Khan Academy videos are excellent for introducing topics to students, but the real learning takes place with the practice exercises through which students are able to fully grasp the concepts. Whether academics, athletics or just about any other endeavor, practice is the key to mastery. There is no substitute.
I do think that kids need to want to learn the material in order for websites like Khan Academy and MathTV.com to fully benefit the child. However I do wish these websites were around when I was in grade school.
David, I’m well aware that the plural of ‘anecdote’ is not ‘data’, which is why I was clear to say that I was speaking of personal learning preference in the second part of my comment.
As I haven’t had a chance to go over the thesis myself yet, I can only go on what he presented in the video. Naturally, anything that works towards making online educational videos more instructive and efficient is laudable. I’m simply a little concerned at the targeting of Khan Academy in this case, for a couple of reasons:
1) As stated, Khan academy incorporates a testing system as an integral part of the learning experience.
2) The study mentioned relies on the fact that the students have misconceptions which they believe to be true.
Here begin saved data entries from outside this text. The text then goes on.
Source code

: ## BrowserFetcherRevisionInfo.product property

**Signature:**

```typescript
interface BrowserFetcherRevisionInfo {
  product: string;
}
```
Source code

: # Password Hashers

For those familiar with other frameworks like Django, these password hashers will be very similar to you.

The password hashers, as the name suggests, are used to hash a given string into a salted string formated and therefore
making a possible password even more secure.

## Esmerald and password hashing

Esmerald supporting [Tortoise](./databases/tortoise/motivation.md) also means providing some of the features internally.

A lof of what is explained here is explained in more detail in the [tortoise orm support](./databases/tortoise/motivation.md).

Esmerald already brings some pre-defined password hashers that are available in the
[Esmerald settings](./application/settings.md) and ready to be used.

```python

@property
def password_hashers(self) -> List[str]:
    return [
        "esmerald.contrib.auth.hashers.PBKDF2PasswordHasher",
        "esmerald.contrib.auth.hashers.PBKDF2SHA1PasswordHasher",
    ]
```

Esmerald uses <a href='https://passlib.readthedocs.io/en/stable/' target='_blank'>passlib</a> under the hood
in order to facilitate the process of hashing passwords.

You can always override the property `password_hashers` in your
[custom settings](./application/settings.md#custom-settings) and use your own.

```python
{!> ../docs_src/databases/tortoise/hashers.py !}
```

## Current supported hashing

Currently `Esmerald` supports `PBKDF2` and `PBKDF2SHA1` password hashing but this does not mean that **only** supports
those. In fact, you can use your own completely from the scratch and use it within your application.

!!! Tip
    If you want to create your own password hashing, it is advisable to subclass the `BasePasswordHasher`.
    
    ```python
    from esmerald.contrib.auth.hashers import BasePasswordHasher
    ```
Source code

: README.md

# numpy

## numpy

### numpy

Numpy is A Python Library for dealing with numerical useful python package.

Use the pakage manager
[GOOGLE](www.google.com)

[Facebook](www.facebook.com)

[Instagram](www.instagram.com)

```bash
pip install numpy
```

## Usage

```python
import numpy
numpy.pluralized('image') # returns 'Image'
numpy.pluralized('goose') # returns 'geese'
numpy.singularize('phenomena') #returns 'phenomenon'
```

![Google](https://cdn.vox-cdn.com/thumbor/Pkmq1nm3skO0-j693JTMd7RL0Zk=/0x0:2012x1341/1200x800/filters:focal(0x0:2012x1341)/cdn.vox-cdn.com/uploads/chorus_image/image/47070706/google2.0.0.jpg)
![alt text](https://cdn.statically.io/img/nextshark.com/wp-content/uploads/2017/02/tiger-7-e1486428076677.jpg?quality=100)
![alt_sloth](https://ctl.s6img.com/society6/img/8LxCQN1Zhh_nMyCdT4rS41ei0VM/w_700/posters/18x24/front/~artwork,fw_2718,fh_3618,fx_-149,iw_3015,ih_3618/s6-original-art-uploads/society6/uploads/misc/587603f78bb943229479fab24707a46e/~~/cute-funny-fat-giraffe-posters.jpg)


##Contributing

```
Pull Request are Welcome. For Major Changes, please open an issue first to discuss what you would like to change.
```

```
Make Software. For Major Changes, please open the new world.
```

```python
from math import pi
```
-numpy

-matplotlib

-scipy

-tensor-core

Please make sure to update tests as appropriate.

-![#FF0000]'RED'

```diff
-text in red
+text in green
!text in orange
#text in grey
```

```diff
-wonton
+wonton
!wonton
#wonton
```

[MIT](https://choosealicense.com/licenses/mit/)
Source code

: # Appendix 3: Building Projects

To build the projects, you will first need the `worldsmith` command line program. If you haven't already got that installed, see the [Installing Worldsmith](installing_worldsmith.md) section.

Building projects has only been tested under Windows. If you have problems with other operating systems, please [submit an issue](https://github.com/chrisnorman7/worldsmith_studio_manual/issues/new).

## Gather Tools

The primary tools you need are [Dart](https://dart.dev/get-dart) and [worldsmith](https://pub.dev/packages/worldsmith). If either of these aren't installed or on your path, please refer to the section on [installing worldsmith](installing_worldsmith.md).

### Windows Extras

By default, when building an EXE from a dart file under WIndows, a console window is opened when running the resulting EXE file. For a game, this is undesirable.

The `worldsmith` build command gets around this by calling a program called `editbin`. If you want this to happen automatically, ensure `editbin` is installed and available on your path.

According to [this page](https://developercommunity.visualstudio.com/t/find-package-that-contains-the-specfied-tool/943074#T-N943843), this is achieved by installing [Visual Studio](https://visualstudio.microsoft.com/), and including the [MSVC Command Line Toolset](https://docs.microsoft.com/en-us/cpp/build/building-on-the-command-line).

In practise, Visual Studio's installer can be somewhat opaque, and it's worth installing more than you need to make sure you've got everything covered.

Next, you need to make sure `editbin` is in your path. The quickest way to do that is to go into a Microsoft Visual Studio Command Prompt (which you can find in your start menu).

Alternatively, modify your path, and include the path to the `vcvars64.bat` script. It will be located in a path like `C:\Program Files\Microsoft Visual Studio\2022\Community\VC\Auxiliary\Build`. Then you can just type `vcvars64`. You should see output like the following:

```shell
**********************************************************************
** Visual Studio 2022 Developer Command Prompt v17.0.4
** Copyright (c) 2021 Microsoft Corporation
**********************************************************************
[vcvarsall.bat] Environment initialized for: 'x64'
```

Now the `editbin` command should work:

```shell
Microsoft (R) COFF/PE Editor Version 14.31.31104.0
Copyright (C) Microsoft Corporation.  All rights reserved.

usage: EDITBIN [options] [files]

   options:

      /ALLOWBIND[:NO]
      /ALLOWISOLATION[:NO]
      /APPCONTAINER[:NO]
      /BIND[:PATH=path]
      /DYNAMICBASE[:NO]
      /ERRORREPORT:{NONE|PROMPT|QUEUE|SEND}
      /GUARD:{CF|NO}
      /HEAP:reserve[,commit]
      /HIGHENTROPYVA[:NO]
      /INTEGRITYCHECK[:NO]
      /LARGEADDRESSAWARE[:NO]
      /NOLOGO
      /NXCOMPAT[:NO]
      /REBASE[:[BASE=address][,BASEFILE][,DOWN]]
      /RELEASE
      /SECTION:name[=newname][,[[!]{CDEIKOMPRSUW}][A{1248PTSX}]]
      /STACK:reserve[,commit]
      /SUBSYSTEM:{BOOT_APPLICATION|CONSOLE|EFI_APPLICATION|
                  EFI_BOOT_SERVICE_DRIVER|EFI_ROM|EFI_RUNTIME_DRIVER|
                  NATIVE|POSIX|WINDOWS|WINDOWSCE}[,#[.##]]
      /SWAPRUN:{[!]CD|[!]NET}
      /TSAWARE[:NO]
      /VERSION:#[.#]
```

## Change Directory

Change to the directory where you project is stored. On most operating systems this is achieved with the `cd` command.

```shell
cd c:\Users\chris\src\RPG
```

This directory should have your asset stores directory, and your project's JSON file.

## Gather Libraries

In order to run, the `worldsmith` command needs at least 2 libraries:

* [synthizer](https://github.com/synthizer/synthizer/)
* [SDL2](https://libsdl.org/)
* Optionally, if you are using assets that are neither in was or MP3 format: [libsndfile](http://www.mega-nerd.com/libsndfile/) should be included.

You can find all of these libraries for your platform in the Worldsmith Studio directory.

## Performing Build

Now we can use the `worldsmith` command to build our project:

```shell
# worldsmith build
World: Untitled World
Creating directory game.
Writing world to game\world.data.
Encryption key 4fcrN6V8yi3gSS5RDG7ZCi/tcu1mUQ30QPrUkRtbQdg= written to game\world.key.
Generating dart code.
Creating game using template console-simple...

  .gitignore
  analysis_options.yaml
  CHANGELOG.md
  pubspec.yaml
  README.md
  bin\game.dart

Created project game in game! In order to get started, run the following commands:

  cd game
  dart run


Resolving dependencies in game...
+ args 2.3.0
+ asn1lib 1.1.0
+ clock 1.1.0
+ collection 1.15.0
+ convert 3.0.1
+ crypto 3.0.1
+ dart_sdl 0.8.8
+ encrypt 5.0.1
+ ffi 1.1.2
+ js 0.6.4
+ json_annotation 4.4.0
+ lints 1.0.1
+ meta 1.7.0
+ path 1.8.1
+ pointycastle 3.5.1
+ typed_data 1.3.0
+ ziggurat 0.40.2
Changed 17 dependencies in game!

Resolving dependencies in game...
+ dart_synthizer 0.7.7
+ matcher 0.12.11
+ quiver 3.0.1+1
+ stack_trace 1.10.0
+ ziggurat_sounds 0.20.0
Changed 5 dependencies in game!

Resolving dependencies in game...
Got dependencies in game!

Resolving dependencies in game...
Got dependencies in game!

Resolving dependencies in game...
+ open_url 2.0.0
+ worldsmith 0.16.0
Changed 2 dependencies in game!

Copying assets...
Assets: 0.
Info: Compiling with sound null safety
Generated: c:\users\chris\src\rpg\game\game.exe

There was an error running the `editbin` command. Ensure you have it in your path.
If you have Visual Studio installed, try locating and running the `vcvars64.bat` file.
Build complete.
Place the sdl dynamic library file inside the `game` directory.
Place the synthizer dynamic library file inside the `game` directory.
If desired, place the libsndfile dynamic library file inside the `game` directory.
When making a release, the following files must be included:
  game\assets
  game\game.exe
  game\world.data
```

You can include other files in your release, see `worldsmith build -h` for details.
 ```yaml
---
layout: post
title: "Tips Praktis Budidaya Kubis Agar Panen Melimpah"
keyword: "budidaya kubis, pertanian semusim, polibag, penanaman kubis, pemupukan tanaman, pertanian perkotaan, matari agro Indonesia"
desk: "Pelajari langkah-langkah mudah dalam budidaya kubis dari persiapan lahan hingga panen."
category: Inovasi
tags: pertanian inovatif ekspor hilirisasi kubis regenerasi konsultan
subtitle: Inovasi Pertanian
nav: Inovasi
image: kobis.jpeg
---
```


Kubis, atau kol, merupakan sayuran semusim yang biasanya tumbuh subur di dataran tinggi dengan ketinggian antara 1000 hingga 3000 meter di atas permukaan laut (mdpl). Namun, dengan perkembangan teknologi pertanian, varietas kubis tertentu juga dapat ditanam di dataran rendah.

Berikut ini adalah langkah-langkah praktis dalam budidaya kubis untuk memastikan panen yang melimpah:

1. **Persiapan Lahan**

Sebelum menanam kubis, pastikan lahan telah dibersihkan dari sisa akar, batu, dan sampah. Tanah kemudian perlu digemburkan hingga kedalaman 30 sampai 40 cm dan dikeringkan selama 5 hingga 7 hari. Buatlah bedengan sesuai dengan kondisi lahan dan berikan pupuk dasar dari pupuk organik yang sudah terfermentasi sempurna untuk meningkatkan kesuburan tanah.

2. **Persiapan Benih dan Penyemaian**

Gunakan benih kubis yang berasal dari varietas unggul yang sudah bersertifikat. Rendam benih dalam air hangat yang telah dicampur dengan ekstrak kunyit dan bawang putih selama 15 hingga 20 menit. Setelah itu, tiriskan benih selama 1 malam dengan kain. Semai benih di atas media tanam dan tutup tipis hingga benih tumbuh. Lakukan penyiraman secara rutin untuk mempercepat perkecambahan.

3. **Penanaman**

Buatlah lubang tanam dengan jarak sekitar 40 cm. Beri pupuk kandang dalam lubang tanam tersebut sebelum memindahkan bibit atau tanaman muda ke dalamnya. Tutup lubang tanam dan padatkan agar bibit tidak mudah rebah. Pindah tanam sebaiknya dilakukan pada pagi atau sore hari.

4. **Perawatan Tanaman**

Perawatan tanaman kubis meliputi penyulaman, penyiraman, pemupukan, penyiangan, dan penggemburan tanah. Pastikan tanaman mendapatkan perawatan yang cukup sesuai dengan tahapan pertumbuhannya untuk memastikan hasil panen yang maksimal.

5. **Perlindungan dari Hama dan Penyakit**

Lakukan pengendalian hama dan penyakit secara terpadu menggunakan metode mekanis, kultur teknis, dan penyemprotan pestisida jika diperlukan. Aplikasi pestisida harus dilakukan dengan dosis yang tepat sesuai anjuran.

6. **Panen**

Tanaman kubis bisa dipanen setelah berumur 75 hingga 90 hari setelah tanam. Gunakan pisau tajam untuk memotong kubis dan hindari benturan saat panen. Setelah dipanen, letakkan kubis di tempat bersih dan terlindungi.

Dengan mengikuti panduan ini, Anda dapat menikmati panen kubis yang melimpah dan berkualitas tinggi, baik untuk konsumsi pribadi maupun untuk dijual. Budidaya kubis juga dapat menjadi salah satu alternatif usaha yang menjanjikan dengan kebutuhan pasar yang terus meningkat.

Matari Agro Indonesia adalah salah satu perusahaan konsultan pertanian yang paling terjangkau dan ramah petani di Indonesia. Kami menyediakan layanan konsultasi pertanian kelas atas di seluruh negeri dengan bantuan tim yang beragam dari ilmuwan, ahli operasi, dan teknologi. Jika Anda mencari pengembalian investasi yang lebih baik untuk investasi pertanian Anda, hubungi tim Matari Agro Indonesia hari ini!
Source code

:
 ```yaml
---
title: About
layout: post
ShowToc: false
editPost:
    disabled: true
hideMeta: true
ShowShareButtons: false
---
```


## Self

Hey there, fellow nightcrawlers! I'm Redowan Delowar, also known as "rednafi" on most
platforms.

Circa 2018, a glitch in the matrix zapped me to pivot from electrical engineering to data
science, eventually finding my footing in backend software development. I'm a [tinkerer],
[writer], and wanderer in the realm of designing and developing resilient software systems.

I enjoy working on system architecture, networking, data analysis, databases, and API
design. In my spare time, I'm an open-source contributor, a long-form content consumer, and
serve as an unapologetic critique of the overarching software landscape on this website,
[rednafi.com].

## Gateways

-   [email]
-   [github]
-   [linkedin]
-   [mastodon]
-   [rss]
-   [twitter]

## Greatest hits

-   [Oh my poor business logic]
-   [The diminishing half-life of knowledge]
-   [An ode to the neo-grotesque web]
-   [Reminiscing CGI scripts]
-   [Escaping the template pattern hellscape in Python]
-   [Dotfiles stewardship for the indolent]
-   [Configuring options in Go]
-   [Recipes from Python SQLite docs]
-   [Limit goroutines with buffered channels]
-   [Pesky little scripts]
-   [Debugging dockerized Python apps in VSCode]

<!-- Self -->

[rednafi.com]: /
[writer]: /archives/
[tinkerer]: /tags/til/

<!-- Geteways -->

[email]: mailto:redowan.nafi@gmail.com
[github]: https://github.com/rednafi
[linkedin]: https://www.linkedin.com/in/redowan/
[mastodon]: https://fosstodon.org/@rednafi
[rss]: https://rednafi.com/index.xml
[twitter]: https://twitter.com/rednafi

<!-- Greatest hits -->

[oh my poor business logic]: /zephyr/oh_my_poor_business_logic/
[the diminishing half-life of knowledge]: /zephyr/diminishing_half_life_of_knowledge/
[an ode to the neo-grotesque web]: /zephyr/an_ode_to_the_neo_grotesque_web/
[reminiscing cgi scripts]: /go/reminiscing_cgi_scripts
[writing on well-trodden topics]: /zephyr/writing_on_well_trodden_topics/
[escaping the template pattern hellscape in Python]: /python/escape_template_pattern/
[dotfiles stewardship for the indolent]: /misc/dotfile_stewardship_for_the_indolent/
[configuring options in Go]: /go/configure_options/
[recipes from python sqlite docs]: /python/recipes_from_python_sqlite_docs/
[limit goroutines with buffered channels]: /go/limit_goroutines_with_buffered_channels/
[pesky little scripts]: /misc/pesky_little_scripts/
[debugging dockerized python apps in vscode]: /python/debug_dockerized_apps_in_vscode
This may well not be the case in students voluntarily coming to Khan Academy (or other!) videos on the internet — many people go looking for these videos as an alternate learning tool alongside study they are already doing because they were confused on the topic. It gives me a small niggling concern that this study has internal, but not external, validity.
Having said all that, if introducing common misconceptions at the start of a video works for most people, it would probably be sensible of all video providers to try it. Since Khan Academy has that integrated testing system, I imagine it would be fairly easy for them to see if it affected how quickly the students picked up the material.
How good are the tests?
Having a sequence of tests based on little skill subsets encourages memorizing those little procedures, as opposed to seeing connections and, yes, undoing misconceptions.
THere’s a gathering clot of research indicating that, as a speaker at a conference said, “misconceptions trump good teaching every time.” I think this is an old link — annenberg.org has a set of good videos about it. http://www.learner.org/resources/series28.html?pop=yes&pid=9
What *really* galls me about the Khan Academy, though, is that not only is it procedure, procedure, procedure (an average “sort of represents” a group of numbers…) but in my sample size of half a dozen of the videos, I got to hear him call a multiplication problem a sum (and teach an “intro” to averages lesson using fractions and algebra wiht variables on both sides of an equation), and then tell me that “two plus itself times one” is what that 2 x 1 times table that I should really memorize means. Even *if* they were pedagogically sound, and they’re not, they’re also fundamentally r.o.n.g.
I’m currently studying Psychology and part of our mark is research participation. This is a way to get “volunteers” and it is common practice in academic research. It does make me wonder how many people he tested actually wanted to participate and how many were just there for the marks thus leading to distracted and somewhat unwilling participation.
This guy is a prick! If I ever see him, I will kick his head in.